Source texts of formatted documents:
● ● ●

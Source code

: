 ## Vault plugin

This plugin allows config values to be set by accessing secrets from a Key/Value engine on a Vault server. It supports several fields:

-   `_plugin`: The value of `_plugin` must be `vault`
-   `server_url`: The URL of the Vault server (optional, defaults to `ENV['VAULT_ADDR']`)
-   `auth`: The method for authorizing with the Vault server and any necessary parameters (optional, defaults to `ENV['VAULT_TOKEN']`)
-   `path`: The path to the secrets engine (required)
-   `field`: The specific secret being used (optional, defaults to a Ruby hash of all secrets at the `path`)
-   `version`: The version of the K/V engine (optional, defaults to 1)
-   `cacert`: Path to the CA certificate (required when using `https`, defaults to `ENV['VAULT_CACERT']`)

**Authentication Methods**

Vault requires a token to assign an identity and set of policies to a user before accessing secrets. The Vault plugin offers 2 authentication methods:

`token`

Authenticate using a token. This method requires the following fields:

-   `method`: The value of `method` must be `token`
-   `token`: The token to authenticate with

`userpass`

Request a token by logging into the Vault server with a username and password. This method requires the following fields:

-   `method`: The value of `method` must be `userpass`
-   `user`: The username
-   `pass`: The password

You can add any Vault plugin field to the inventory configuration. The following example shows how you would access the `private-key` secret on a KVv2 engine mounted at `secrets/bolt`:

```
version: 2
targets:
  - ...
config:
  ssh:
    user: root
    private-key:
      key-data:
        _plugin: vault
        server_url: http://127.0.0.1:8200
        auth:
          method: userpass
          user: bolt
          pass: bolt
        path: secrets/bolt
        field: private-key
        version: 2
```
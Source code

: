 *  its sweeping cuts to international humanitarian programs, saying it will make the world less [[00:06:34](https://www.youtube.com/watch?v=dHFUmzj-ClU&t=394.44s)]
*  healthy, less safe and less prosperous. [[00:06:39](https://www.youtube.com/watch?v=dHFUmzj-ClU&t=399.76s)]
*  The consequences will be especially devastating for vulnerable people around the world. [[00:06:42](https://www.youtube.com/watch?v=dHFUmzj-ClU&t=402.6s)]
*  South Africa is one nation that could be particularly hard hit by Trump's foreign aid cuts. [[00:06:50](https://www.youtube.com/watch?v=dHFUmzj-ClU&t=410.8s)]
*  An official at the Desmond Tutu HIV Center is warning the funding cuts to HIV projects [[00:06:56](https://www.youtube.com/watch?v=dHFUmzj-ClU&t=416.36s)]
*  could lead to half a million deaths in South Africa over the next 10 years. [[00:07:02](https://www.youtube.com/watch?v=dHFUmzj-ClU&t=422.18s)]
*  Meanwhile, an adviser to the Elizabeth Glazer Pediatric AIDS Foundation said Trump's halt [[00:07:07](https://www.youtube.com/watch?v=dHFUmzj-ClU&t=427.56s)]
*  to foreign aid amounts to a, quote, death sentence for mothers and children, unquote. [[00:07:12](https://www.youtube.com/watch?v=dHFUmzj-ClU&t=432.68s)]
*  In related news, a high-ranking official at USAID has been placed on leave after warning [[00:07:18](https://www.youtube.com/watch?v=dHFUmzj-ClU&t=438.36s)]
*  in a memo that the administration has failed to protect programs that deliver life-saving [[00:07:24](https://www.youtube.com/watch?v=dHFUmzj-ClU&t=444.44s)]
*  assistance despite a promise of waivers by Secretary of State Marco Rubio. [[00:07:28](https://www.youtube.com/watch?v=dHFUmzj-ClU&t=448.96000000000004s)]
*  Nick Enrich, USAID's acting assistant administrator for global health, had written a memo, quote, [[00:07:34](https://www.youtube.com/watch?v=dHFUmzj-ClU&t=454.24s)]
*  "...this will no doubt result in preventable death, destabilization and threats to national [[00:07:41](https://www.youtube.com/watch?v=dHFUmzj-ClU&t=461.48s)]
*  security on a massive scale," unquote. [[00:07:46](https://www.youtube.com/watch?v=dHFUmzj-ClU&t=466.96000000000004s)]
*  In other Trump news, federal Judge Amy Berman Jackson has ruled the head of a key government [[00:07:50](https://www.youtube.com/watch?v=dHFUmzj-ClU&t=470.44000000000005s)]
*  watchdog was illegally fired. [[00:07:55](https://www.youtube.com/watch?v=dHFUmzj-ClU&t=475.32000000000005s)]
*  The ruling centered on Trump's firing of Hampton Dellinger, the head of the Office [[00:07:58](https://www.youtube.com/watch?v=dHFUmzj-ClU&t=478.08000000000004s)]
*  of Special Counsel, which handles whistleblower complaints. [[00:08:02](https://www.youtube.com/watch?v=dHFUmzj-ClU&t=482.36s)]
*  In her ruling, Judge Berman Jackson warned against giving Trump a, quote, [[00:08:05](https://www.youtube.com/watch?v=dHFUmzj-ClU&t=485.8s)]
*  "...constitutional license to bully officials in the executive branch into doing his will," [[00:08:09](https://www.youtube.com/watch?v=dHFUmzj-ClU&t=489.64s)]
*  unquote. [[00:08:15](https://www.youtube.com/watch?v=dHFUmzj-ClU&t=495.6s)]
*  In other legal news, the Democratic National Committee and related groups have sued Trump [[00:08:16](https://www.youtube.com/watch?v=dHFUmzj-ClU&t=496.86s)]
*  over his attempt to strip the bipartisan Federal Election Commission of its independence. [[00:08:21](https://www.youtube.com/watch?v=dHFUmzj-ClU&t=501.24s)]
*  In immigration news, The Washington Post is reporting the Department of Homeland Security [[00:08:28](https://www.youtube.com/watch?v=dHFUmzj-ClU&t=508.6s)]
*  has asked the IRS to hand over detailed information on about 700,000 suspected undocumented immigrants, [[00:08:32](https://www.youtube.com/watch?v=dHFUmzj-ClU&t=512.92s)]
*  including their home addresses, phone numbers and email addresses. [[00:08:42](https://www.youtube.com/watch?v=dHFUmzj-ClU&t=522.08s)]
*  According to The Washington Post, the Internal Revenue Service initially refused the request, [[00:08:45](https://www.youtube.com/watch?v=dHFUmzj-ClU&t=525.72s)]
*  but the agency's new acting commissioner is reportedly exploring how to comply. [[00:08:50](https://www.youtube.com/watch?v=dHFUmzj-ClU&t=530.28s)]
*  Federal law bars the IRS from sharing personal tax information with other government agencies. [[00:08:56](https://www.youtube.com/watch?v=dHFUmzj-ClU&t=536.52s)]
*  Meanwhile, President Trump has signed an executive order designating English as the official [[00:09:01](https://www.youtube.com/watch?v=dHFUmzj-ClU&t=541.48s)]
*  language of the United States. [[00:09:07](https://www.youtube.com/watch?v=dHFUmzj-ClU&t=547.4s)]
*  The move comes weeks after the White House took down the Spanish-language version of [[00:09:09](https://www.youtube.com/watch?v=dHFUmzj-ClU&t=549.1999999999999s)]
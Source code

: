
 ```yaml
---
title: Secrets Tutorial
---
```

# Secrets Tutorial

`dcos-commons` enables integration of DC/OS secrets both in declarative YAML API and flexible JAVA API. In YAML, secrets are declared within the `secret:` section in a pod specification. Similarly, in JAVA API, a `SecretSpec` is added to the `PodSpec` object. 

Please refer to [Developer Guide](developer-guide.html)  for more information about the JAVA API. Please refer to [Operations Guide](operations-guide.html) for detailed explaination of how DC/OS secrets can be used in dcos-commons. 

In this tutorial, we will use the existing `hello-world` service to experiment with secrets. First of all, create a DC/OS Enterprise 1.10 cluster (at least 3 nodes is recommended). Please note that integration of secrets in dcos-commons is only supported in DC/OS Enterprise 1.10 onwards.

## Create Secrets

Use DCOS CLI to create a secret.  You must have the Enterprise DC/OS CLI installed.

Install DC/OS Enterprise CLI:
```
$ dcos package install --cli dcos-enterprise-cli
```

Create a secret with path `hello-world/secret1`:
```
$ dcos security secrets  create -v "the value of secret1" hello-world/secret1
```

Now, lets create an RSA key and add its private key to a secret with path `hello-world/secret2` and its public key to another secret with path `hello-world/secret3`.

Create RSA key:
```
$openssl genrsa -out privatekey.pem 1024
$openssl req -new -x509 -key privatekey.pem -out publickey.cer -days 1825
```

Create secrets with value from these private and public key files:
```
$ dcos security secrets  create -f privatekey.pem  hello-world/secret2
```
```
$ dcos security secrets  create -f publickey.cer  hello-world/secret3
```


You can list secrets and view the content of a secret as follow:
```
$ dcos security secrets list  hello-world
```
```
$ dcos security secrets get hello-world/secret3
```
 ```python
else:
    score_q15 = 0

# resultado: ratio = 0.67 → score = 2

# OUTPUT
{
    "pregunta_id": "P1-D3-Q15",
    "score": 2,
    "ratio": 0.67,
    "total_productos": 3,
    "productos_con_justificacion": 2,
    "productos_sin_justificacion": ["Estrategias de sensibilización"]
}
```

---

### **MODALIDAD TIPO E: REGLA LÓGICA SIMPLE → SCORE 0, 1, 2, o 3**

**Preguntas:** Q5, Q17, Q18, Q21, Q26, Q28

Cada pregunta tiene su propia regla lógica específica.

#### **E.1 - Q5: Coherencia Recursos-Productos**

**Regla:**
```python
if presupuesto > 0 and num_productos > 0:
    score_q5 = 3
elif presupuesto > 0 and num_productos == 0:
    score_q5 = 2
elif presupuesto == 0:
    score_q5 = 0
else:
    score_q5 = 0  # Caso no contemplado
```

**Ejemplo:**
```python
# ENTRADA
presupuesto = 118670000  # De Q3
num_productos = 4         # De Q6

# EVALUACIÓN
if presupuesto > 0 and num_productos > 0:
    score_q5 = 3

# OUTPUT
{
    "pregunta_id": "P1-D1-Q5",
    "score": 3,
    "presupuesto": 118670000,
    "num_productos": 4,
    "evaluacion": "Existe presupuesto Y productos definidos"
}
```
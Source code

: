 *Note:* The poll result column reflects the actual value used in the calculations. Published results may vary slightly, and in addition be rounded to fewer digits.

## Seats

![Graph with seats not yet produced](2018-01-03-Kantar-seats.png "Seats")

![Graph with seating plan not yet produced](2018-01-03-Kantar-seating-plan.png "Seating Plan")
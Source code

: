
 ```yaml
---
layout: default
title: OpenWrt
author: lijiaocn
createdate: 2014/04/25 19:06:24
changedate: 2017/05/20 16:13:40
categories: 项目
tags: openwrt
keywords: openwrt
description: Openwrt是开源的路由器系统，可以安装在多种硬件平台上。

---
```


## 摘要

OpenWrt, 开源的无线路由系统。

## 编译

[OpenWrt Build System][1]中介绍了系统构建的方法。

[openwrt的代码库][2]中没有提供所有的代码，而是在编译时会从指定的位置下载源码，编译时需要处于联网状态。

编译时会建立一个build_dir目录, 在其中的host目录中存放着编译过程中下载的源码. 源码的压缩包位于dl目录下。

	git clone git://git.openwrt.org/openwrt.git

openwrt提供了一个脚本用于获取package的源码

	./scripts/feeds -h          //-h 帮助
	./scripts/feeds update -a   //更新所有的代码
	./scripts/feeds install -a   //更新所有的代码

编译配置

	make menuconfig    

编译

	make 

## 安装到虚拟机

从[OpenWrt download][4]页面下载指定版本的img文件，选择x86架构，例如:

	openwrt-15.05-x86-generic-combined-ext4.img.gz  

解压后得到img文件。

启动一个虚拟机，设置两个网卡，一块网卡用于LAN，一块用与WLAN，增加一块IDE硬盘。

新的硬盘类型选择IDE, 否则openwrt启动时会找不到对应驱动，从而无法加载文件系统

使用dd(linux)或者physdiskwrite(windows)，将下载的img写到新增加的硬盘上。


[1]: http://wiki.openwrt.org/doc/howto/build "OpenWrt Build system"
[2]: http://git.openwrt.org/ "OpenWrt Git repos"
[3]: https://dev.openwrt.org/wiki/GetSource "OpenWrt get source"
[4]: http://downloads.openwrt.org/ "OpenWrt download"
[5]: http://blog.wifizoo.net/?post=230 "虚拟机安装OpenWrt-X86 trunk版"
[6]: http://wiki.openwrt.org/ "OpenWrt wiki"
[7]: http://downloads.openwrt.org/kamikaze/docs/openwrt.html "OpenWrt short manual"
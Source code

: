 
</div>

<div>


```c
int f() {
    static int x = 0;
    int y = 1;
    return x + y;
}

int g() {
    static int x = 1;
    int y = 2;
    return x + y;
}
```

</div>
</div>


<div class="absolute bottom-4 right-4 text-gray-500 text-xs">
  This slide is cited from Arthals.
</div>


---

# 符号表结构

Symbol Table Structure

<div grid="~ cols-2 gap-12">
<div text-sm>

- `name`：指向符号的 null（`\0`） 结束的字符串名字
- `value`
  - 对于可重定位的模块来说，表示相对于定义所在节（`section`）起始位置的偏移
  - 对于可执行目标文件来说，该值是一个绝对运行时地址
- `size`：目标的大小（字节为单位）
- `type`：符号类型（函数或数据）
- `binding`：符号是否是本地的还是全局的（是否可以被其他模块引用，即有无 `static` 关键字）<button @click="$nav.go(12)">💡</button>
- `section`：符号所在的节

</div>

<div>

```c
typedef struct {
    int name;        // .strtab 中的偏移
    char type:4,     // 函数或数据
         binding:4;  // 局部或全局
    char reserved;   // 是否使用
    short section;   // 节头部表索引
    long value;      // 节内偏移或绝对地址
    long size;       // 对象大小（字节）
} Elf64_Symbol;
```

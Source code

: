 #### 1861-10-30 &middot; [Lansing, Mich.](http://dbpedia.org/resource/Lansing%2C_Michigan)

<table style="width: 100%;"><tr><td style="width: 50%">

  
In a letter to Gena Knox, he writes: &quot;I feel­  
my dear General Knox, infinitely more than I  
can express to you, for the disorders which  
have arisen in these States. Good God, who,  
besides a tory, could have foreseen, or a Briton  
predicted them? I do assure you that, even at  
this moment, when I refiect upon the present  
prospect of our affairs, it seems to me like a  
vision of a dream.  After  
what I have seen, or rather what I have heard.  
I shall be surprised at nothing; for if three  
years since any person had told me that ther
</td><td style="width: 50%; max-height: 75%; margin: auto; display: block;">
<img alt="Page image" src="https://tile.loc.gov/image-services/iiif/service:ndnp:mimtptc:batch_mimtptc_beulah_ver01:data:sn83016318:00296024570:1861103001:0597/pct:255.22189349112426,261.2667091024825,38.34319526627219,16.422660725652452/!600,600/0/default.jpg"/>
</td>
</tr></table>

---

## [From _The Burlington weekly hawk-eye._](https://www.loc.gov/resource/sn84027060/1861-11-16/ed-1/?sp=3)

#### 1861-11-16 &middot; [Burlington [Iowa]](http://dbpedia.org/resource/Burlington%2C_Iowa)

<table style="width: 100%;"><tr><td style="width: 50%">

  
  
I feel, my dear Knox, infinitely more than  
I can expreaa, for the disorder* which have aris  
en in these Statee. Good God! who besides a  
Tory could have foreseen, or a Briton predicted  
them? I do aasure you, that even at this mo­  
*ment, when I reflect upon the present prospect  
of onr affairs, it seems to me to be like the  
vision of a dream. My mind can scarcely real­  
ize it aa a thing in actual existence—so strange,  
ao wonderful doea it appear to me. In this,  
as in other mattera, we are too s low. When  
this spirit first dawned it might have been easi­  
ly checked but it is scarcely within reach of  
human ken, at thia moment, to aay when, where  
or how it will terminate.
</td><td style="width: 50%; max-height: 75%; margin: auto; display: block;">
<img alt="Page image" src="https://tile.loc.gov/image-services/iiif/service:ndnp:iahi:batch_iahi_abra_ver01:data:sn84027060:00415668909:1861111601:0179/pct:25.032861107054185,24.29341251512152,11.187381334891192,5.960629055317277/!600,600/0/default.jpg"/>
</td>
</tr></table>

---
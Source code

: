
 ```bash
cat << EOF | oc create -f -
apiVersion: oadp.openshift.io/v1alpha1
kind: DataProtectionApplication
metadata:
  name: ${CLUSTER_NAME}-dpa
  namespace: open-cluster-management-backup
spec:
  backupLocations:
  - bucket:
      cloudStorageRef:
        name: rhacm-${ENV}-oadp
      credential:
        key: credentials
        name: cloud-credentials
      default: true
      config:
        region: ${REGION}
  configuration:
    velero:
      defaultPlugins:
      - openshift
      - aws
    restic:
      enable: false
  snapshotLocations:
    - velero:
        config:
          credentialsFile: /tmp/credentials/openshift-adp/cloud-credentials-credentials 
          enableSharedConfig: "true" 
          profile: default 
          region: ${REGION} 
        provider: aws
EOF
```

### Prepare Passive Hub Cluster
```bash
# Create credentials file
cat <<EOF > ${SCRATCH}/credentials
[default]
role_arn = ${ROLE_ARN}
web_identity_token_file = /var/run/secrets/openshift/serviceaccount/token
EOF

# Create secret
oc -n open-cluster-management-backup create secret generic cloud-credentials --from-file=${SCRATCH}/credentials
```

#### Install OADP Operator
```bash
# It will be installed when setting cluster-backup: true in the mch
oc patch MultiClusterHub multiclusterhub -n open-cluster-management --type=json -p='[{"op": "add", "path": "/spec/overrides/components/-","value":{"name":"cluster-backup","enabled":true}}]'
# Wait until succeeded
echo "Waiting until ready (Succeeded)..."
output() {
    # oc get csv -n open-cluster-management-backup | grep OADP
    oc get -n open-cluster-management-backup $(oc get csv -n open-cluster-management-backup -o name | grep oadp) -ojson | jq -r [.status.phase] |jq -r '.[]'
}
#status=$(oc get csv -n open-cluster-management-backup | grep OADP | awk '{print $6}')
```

● ● ●

[Task statement] Of all the entries above, retype exactly the lines from the line with "Authenticate using a" to the line with "South Africa is", both included, and no others.

[Finished task]
Authenticate using a token. This method requires the following fields:

-   `method`: The value of `method` must be `token`
-   `token`: The token to authenticate with

`userpass`

Request a token by logging into the Vault server with a username and password. This method requires the following fields:

-   `method`: The value of `method` must be `userpass`
-   `user`: The username
-   `pass`: The password

You can add any Vault plugin field to the inventory configuration. The following example shows how you would access the `private-key` secret on a KVv2 engine mounted at `secrets/bolt`:

```
version: 2
targets:
  - ...
config:
  ssh:
    user: root
    private-key:
      key-data:
        _plugin: vault
        server_url: http://127.0.0.1:8200
        auth:
          method: userpass
          user: bolt
          pass: bolt
        path: secrets/bolt
        field: private-key
        version: 2
```
Source code

: *  its sweeping cuts to international humanitarian programs, saying it will make the world less [[00:06:34](https://www.youtube.com/watch?v=dHFUmzj-ClU&t=394.44s)]
*  healthy, less safe and less prosperous. [[00:06:39](https://www.youtube.com/watch?v=dHFUmzj-ClU&t=399.76s)]
*  The consequences will be especially devastating for vulnerable people around the world. [[00:06:42](https://www.youtube.com/watch?v=dHFUmzj-ClU&t=402.6s)]
*  South Africa is one nation that could be particularly hard hit by Trump's foreign aid cuts. [[00:06:50](https://www.youtube.com/watch?v=dHFUmzj-ClU&t=410.8s)]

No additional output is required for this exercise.